Segment Start: Provided records
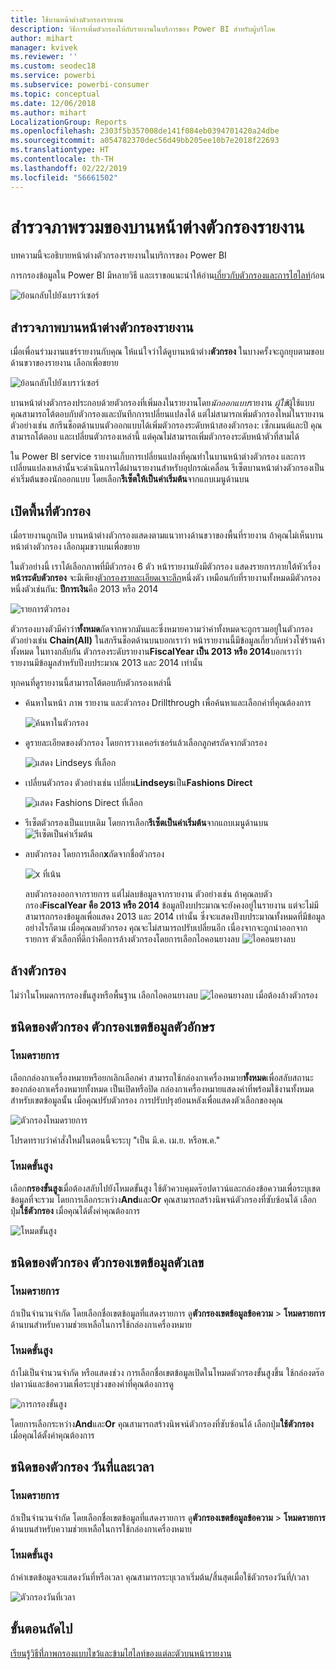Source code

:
 ```yaml
---
title: ใช้บานหน้าต่างตัวกรองรายงาน
description: วิธีการเพิ่มตัวกรองให้กับรายงานในบริการของ Power BI สำหรับผู้บริโภค
author: mihart
manager: kvivek
ms.reviewer: ''
ms.custom: seodec18
ms.service: powerbi
ms.subservice: powerbi-consumer
ms.topic: conceptual
ms.date: 12/06/2018
ms.author: mihart
LocalizationGroup: Reports
ms.openlocfilehash: 2303f5b357008de141f084eb0394701420a24dbe
ms.sourcegitcommit: a054782370dec56d49bb205ee10b7e2018f22693
ms.translationtype: HT
ms.contentlocale: th-TH
ms.lasthandoff: 02/22/2019
ms.locfileid: "56661502"
---
```

# <a name="take-a-tour-of-the-report-filters-pane"></a>สำรวจภาพรวมของบานหน้าต่างตัวกรองรายงาน
บทความนี้จะอธิบายหน้าต่างตัวกรองรายงานในบริการของ Power BI

การกรองข้อมูลใน Power BI มีหลายวิธี และเราขอแนะนำให้อ่าน[เกี่ยวกับตัวกรองและการไฮไลท์](../power-bi-reports-filters-and-highlighting.md)ก่อน

![ย้อนกลับไปยังเบราว์เซอร์](media/end-user-report-filter/power-bi-browser.png)

## <a name="working-with-the-report-filters-pane"></a>สำรวจภาพบานหน้าต่างตัวกรองรายงาน
เมื่อเพื่อนร่วมงานแชร์รายงานกับคุณ ให้แน่ใจว่าได้ดูบานหน้าต่าง**ตัวกรอง** ในบางครั้งจะถูกยุบตามขอบด้านขวาของรายงาน เลือกเพื่อขยาย   

![ย้อนกลับไปยังเบราว์เซอร์](media/end-user-report-filter/power-bi-expanded.png)

บานหน้าต่างตัวกรองประกอบด้วยตัวกรองที่เพิ่มลงในรายงานโดย*นักออกแบบ*รายงาน *ผู้ใช้*ผู้ใช้แบบคุณสามารถโต้ตอบกับตัวกรองและบันทึกการเปลี่ยนแปลงได้ แต่ไม่สามารถเพิ่มตัวกรองใหม่ในรายงาน ตัวอย่างเช่น สกรีนช็อตด้านบนตัวออกแบบได้เพิ่มตัวกรองระดับหน้าสองตัวกรอง: เซ็กเมนต์และปี คุณสามารถโต้ตอบ และเปลี่ยนตัวกรองเหล่านี้ แต่คุณไม่สามารถเพิ่มตัวกรองระดับหน้าตัวที่สามได้

ใน Power BI service รายงานเก็บการเปลี่ยนแปลงที่คุณทำในบานหน้าต่างตัวกรอง และการเปลี่ยนแปลงเหล่านั้นจะดำเนินการได้ผ่านรายงานสำหรับอุปกรณ์เคลื่อน รีเซ็ตบานหน้าต่างตัวกรองเป็นค่าเริ่มต้นของนักออกแบบ โดยเลือก**รีเซ็ตให้เป็นค่าเริ่มต้น**จากแถบเมนูด้านบน     

## <a name="open-the-filters-pane"></a>เปิดพื้นที่ตัวกรอง
เมื่อรายงานถูกเปิด บานหน้าต่างตัวกรองแสดงตามแนวทางด้านขวาของพื้นที่รายงาน ถ้าคุณไม่เห็นบานหน้าต่างตัวกรอง เลือกมุมขวาบนเพื่อขยาย  

ในตัวอย่างนี้ เราได้เลือกภาพที่มีตัวกรอง 6 ตัว หน้ารายงานยังมีตัวกรอง แสดงรายการภายใต้หัวเรื่อง**หน้าระดับตัวกรอง** จะมีเพียง[ตัวกรองรายละเอียดเจาะลึก](../power-bi-report-add-filter.md)หนึ่งตัว เหมือนกับที่รายงานทั้งหมดมีตัวกรองหนึ่งตัวเช่นกัน:  **ปีการเงิน**คือ 2013 หรือ 2014

![รายการตัวกรอง](media/end-user-report-filter/power-bi-filter-list.png)

ตัวกรองบางตัวมีคำว่า**ทั้งหมด**ถัดจากพวกมันและซึ่งหมายความว่าค่าทั้งหมดจะถูกรวมอยู่ในตัวกรอง  ตัวอย่างเช่น **Chain(All)** ในสกรีนช็อตด้านบนบอกเราว่า หน้ารายงานนี้มีข้อมูลเกี่ยวกับห่วงโซ่ร้านค้าทั้งหมด  ในทางกลับกัน ตัวกรองระดับรายงาน**FiscalYear เป็น 2013 หรือ 2014**บอกเราว่า รายงานมีข้อมูลสำหรับปีงบประมาณ 2013 และ 2014 เท่านั้น

ทุกคนที่ดูรายงานนี้สามารถโต้ตอบกับตัวกรองเหล่านี้

- ค้นหาในหน้า ภาพ รายงาน และตัวกรอง Drillthrough เพื่อค้นหาและเลือกค่าที่คุณต้องการ 

    ![ค้นหาในตัวกรอง](media/end-user-report-filter/power-bi-filter-search.png)

- ดูรายละเอียดของตัวกรอง โดยการวางเคอร์เซอร์แล้วเลือกลูกศรถัดจากตัวกรอง
  
   ![แสดง Lindseys ที่เลือก](media/end-user-report-filter/power-bi-expan-filter.png)
* เปลี่ยนตัวกรอง ตัวอย่างเช่น เปลี่ยน**Lindseys**เป็น**Fashions Direct**
  
     ![แสดง Fashions Direct ที่เลือก](media/end-user-report-filter/power-bi-filter-chain.png)

* รีเซ็ตตัวกรองเป็นแบบเดิม โดยการเลือก**รีเซ็ตเป็นค่าเริ่มต้น**จากแถบเมนูด้านบน    
    ![รีเซ็ตเป็นค่าเริ่มต้น](media/end-user-report-filter/power-bi-reset-to-default.png)
    
* ลบตัวกรอง โดยการเลือก**x**ถัดจากชื่อตัวกรอง
  
    ![x ที่เน้น](media/end-user-report-filter/power-bi-delete-filter.png)

  ลบตัวกรองออกจากรายการ แต่ไม่ลบข้อมูลจากรายงาน  ตัวอย่างเช่น ถ้าคุณลบตัวกรอง**FiscalYear คือ 2013 หรือ 2014** ข้อมูลปีงบประมาณจะยังคงอยู่ในรายงาน แต่จะไม่มีสามารถกรองข้อมูลเพื่อแสดง 2013 และ 2014 เท่านั้น ซึ่งจะแสดงปีงบประมาณทั้งหมดที่มีข้อมูล  อย่างไรก็ตาม เมื่อคุณลบตัวกรอง คุณจะไม่สามารถปรับเปลี่ยนอีก เนื่องจากจะถูกนำออกจากรายการ ตัวเลือกที่ดีกว่าคือการล้างตัวกรองโดยการเลือกไอคอนยางลบ ![ ไอคอนยางลบ ](media/end-user-report-filter/power-bi-eraser-icon.png)
  
  



## <a name="clear-a-filter"></a>ล้างตัวกรอง
 ไม่ว่าในโหมดการกรองขั้นสูงหรือพื้นฐาน เลือกไอคอนยางลบ  ![ไอคอนยางลบ](media/end-user-report-filter/pbi_erasericon.jpg) เมื่อต้องล้างตัวกรอง 


## <a name="types-of-filters-text-field-filters"></a>ชนิดของตัวกรอง ตัวกรองเขตข้อมูลตัวอักษร
### <a name="list-mode"></a>โหมดรายการ
เลือกกล่องกาเครื่องหมายหรือยกเลิกเลือกค่า สามารถใช้กล่องกาเครื่องหมาย**ทั้งหมด**เพื่อสลับสถานะของกล่องกาเครื่องหมายทั้งหมด เป็นเปิดหรือปิด กล่องกาเครื่องหมายแสดงค่าที่พร้อมใช้งานทั้งหมดสำหรับเขตข้อมูลนั้น  เมื่อคุณปรับตัวกรอง การปรับปรุงย้อนหลังเพื่อแสดงตัวเลือกของคุณ 

![ตัวกรองโหมดรายการ](media/end-user-report-filter/power-bi-restatement-new.png)

โปรดทราบว่าคำสั่งใหม่ในตอนนี้จะระบุ "เป็น มี.ค. เม.ย. หรือพ.ค."

### <a name="advanced-mode"></a>โหมดขั้นสูง
เลือก**กรองขั้นสูง**เมื่อต้องสลับไปยังโหมดขั้นสูง ใช้ตัวควบคุมดร๊อปดาวน์และกล่องข้อความเพื่อระบุเขตข้อมูลที่จะรวม โดยการเลือกระหว่าง**And**และ**Or** คุณสามารถสร้างนิพจน์ตัวกรองที่ซับซ้อนได้ เลือกปุ่ม**ใช้ตัวกรอง** เมื่อคุณได้ตั้งค่าคุณต้องการ  

![โหมดขั้นสูง](media/end-user-report-filter/power-bi-advanced.png)

## <a name="types-of-filters-numeric-field-filters"></a>ชนิดของตัวกรอง ตัวกรองเขตข้อมูลตัวเลข
### <a name="list-mode"></a>โหมดรายการ
ถ้าเป็นจำนวนจำกัด โดยเลือกชื่อเขตข้อมูลที่แสดงรายการ  ดู**ตัวกรองเขตข้อมูลข้อความ** &gt; **โหมดรายการ**ด้านบนสำหรับความช่วยเหลือในการใช้กล่องกาเครื่องหมาย   

### <a name="advanced-mode"></a>โหมดขั้นสูง
ถ้าไม่เป็นจำนวนจำกัด หรือแสดงช่วง การเลือกชื่อเขตข้อมูลเปิดในโหมดตัวกรองขั้นสูงขึ้น ใช้กล่องดร๊อปดาวน์และข้อความเพื่อระบุช่วงของค่าที่คุณต้องการดู 

![การกรองขั้นสูง](media/end-user-report-filter/power-bi-dropdown-and-text.png)

โดยการเลือกระหว่าง**And**และ**Or** คุณสามารถสร้างนิพจน์ตัวกรองที่ซับซ้อนได้ เลือกปุ่ม**ใช้ตัวกรอง** เมื่อคุณได้ตั้งค่าคุณต้องการ

## <a name="types-of-filters-date-and-time"></a>ชนิดของตัวกรอง วันที่และเวลา
### <a name="list-mode"></a>โหมดรายการ
ถ้าเป็นจำนวนจำกัด โดยเลือกชื่อเขตข้อมูลที่แสดงรายการ  ดู**ตัวกรองเขตข้อมูลข้อความ** &gt; **โหมดรายการ**ด้านบนสำหรับความช่วยเหลือในการใช้กล่องกาเครื่องหมาย   

### <a name="advanced-mode"></a>โหมดขั้นสูง
ถ้าค่าเขตข้อมูลจะแสดงวันที่หรือเวลา คุณสามารถระบุเวลาเริ่มต้น/สิ้นสุดเมื่อใช้ตัวกรองวันที่/เวลา  

![ตัวกรองวันที่เวลา](media/end-user-report-filter/pbi_date-time-filters.png)


## <a name="next-steps"></a>ขั้นตอนถัดไป
[เรียนรู้วิธีที่่ภาพกรองแบบไขว้และข้ามไฮไลท์ของแต่ละตัวบนหน้ารายงาน](end-user-interactions.md)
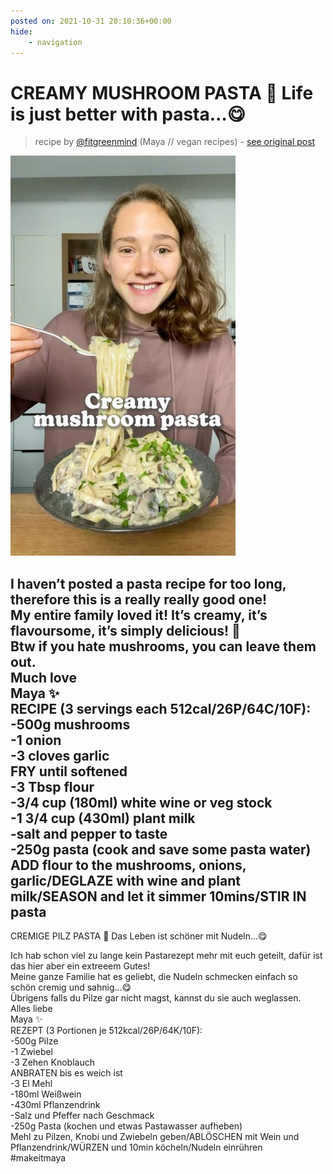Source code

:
 ```yaml
---
posted on: 2021-10-31 20:10:36+00:00
hide:
    - navigation
---
```


# CREAMY MUSHROOM PASTA 🍝 Life is just better with pasta…😋 

> recipe by [@fitgreenmind](https://www.instagram.com/fitgreenmind/) 
(Maya // vegan recipes) - [see original post](https://instagram.com/p/CVtLYlDKJtp)

![](../img/fitgreenmind_31-10-2021_2010.png)

  
I haven’t posted a pasta recipe for too long, therefore this is a really really good one!   
My entire family loved it! It’s creamy, it’s flavoursome, it’s simply delicious! 🤗  
Btw if you hate mushrooms, you can leave them out.  
Much love   
Maya ✨  
RECIPE (3 servings each 512cal/26P/64C/10F):  
-500g mushrooms  
-1 onion  
-3 cloves garlic  
FRY until softened  
-3 Tbsp flour  
-3/4 cup (180ml) white wine or veg stock  
-1 3/4 cup (430ml) plant milk  
-salt and pepper to taste  
-250g pasta (cook and save some pasta water)  
ADD flour to the mushrooms, onions, garlic/DEGLAZE with wine and plant milk/SEASON and let it simmer 10mins/STIR IN pasta  
-  
CREMIGE PILZ PASTA 🍝 Das Leben ist schöner mit Nudeln…😋  
  
Ich hab schon viel zu lange kein Pastarezept mehr mit euch geteilt, dafür ist das hier aber ein extreeem Gutes!   
Meine ganze Familie hat es geliebt, die Nudeln schmecken einfach so schön cremig und sahnig…😋  
Übrigens falls du Pilze gar nicht magst, kannst du sie auch weglassen.  
Alles liebe   
Maya ✨  
REZEPT (3 Portionen je 512kcal/26P/64K/10F):  
-500g Pilze  
-1 Zwiebel  
-3 Zehen Knoblauch   
ANBRATEN bis es weich ist  
-3 El Mehl  
-180ml Weißwein  
-430ml Pflanzendrink   
-Salz und Pfeffer nach Geschmack   
-250g Pasta (kochen und etwas Pastawasser aufheben)  
Mehl zu Pilzen, Knobi und Zwiebeln geben/ABLÖSCHEN mit Wein und Pflanzendrink/WÜRZEN und 10min köcheln/Nudeln einrühren  
\#makeitmaya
Segment End: Provided records
* **What is expected**:
Output the lines above between the one holding "-500g mushrooms" and the one holding "-Salz und Pfeffer nach Geschmack", inclusive, with nothing before or after them.

* **Answer below**:
-500g mushrooms  
-1 onion  
-3 cloves garlic  
FRY until softened  
-3 Tbsp flour  
-3/4 cup (180ml) white wine or veg stock  
-1 3/4 cup (430ml) plant milk  
-salt and pepper to taste  
-250g pasta (cook and save some pasta water)  
ADD flour to the mushrooms, onions, garlic/DEGLAZE with wine and plant milk/SEASON and let it simmer 10mins/STIR IN pasta  
-  
CREMIGE PILZ PASTA 🍝 Das Leben ist schöner mit Nudeln…😋  
  
Ich hab schon viel zu lange kein Pastarezept mehr mit euch geteilt, dafür ist das hier aber ein extreeem Gutes!   
Meine ganze Familie hat es geliebt, die Nudeln schmecken einfach so schön cremig und sahnig…😋  
Übrigens falls du Pilze gar nicht magst, kannst du sie auch weglassen.  
Alles liebe   
Maya ✨  
REZEPT (3 Portionen je 512kcal/26P/64K/10F):  
-500g Pilze  
-1 Zwiebel  
-3 Zehen Knoblauch   
ANBRATEN bis es weich ist  
-3 El Mehl  
-180ml Weißwein  
-430ml Pflanzendrink   
-Salz und Pfeffer nach Geschmack   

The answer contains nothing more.